Fort Yates, North Dakota, has the scythe of history on its side. In 1890 Sitting Bull was shot in Fort Yates and buried nearby. A dirt road leads to the grave site, which is at the far end of a small, dusty parking area. It's covered by a thick slab of concrete, a bronze plaque, and a big rock. Historical signs and a couple of picnic tables round out the site. Ceremonial offerings and small rocks are often left on the slab.
Is Sitting Bull still in this grave? Not according to folks 50 miles downriver in Mobridge, South Dakota, which is where Sitting Bull was born.

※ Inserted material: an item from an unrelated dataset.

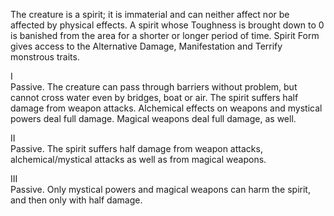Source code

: The creature is a spirit; it is immaterial and can neither affect nor be affected by physical effects. A spirit whose Toughness is brought down to 0 is banished from the area for a shorter or longer period of time. Spirit Form gives access to the Alternative Damage, Manifestation and Terrify monstrous traits.

I<br>Passive. The creature can pass through barriers without problem, but cannot cross water even by bridges, boat or air. The spirit suffers half damage from weapon attacks. Alchemical effects on weapons and mystical powers deal full damage. Magical weapons deal full damage, as well.

II<br>Passive. The spirit suffers half damage from weapon attacks, alchemical/mystical attacks as well as from magical weapons.

III<br>Passive. Only mystical powers and magical weapons can harm the spirit, and then only with half damage.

Mobridge freely admits that several of its citizens -- including a few Sitting Bull descendants -- drove to Fort Yates on April 8, 1953, and stole Sitting Bull's bones. They dug up the grave with a backhoe and scurried back across the border before Fort Yates had finished breakfast. Fort Yates scoffed; they said that all Mobridge got were some horse bones, or maybe the bones of an anonymous pioneer who was buried on top. Sitting Bull, they said, was buried deep -- in quicklime -- so that he would return to the earth quickly. Fort Yates then installed the slab of concrete and the big rock, suggesting that there was still something beneath them worth stealing.
The bronze plaque admits, at the end of a lengthy inscription, that Sitting Bull "may have been disinterred in 1953 at the request of four of his grandchildren." But that's as far as Fort Yates will go.